Tolkien coined the term glossopoeia (paralleling his idea of mythopoeia or myth-making) to refer to the creation of constructed languages for artistic purposes. The author created several of these languages, which are constructed, so they can be meaningfully spoken or written, and they are artistic because they serve to enhance the creative endeavour of the inventor; in the case of Tolkien, such languages add realism to his various fictional works. Tolkien constructed the grammar and vocabulary or at least 15 languages and dialects belonging to the Elvish language family, a group of languages that have a common ancestor (a proto-language) in common. He also created languages for the Ents, the Orcs, the Dwarves, and the Hobbits. However, only two of his invented languages feature enough words and grammar to be considered functional: Quenya and Sindarin (both Elvish in origin, and which look strikingly similar to Hebrew), although they’re not ‘complete’, in the sense that they lack many of the niche words that we would normally use. Nonetheless, this shouldn’t detract from the uniqueness and creative feat achieved by Tolkien. On this point, Carl F. Hostetter, a specialist in Tolkien’s languages, writes:
In short, we see a movement from language creation as a utilitarian and thus shared endeavor toward glossopoeia that is at once strongly abstract and artistic in pursuing and expressing a private and personal linguistic aesthetic and that is rigorously historical and systematic, susceptible within the fictive construct to the scientific tools of historical philology: an aspect of language creation nearly if not entirely unique to Tolkien.
To give a more contemporary example, the electronic music producer Iglooghost (Seamus Malliagh) has created a glossopoeic language, consisting of 24 alien alphabetic characters, each one corresponding to a character in the English alphabet. In this way, you can write meaningful messages using his alphabet (Iglooghost does this himself).
I am personally drawn to the asemic, purely artistic dimension of imaginary languages. Language clearly has an aesthetic value independent of whether it is meaningful or not (I can find Arabic, Hebrew, and Sanskrit writing beautiful, even though I don’t understand it). So it makes sense that people might have an impulse to construct imaginary languages, alphabets, runes, glyphs, sigils, and runes that are non-functional. These artistic creations can, moreover, be incorporated into works of art, into drawings and paintings that feature this made-up writing for aesthetic reasons. I would like to explore the drive to create asemic writing in more depth, including its more psychedelic and visionary varieties – these are the alien alphabets, runes, and glyphs that often appear in the psychedelic experience, which several artists have recreated.
Asemic Writing: A Unique Form of Artistic Expression
The visual poets Tim Gaze and Jim Leftwich coined the term asemic writing in 1997 to refer to a growing body of artistic work that was being shared on blogs.

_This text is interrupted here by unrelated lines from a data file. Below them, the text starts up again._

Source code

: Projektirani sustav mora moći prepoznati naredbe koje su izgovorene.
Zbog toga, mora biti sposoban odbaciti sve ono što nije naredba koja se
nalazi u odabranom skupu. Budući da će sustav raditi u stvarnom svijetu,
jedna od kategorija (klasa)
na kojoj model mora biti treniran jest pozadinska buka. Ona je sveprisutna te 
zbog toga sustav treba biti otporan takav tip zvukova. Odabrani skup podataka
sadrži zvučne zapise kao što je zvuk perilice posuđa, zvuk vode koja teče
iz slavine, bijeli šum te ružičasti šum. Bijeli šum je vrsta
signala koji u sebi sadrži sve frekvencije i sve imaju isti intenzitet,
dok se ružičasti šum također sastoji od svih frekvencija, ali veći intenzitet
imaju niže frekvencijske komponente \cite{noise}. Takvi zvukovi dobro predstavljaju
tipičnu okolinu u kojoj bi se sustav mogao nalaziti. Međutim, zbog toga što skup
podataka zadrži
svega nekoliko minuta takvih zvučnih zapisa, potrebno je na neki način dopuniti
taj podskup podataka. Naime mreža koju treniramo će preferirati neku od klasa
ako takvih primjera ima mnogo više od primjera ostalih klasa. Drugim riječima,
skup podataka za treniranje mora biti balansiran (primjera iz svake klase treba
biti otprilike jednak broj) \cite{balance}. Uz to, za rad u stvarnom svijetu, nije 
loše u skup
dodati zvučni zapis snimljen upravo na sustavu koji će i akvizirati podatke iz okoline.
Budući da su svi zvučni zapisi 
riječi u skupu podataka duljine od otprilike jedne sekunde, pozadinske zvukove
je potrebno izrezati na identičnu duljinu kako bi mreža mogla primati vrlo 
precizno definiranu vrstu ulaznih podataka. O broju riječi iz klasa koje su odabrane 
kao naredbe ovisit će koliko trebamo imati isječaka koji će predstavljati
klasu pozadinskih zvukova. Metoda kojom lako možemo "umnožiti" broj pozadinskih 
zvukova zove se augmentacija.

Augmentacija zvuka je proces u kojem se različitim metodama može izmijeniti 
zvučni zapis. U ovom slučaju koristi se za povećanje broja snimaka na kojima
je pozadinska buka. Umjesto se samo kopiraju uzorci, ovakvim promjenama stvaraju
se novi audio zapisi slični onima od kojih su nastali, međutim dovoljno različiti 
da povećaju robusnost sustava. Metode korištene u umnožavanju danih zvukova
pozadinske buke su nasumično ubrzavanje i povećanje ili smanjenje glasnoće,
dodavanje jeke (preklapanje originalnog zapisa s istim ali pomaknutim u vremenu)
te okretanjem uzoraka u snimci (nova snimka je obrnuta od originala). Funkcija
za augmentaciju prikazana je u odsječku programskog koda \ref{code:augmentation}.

In an interview for Asymptote, the writer and artist Michael Jacobson defines asemic writing as follows:
Personally, I think asemic writing is a wordless, open semantic form of writing that is international in its mission. How can writing be wordless, someone may ask. The secret is that asemic writing is a shadow, impression, and abstraction of conventional writing. It uses the constraints of writerly gestures and the full developments of abstract art to divulge its main purpose: total freedom beyond literary expression. The subcultural movement surrounding asemic writing is international because the creators of asemic works live all over the world. It’s a global style of writing we are creating, with the creators of asemic works meeting up on the Internet to share our works and exchange ideas.
Asemic writing can take on a variety of forms, but what defines an artistic creation as asemic is its resemblance to traditional writing and its abandonment of specific semantics and syntax. To Jacobson, “not all emotions can be expressed with words, and so asemic writing attempts to fill in the void.” The artist Christopher Skinner, meanwhile, has described asemic writing and visual poetry as “different sides of the same coin.” On the other hand, not all asemic writing necessarily comes from the motive to express something meaningful. It can be done merely to create language-esque patterns that are aesthetically pleasing, which may take the form of abstract calligraphy or strange hieroglyphs, for example. Asemic writing can resemble – and be inspired by – a multitude of actual languages, including Asian, African, and Middle Eastern alphabets; as well as ancient writing systems like Egyptian and Mayan hieroglyphics, cuneiform, Greek, and the runes of Germanic peoples.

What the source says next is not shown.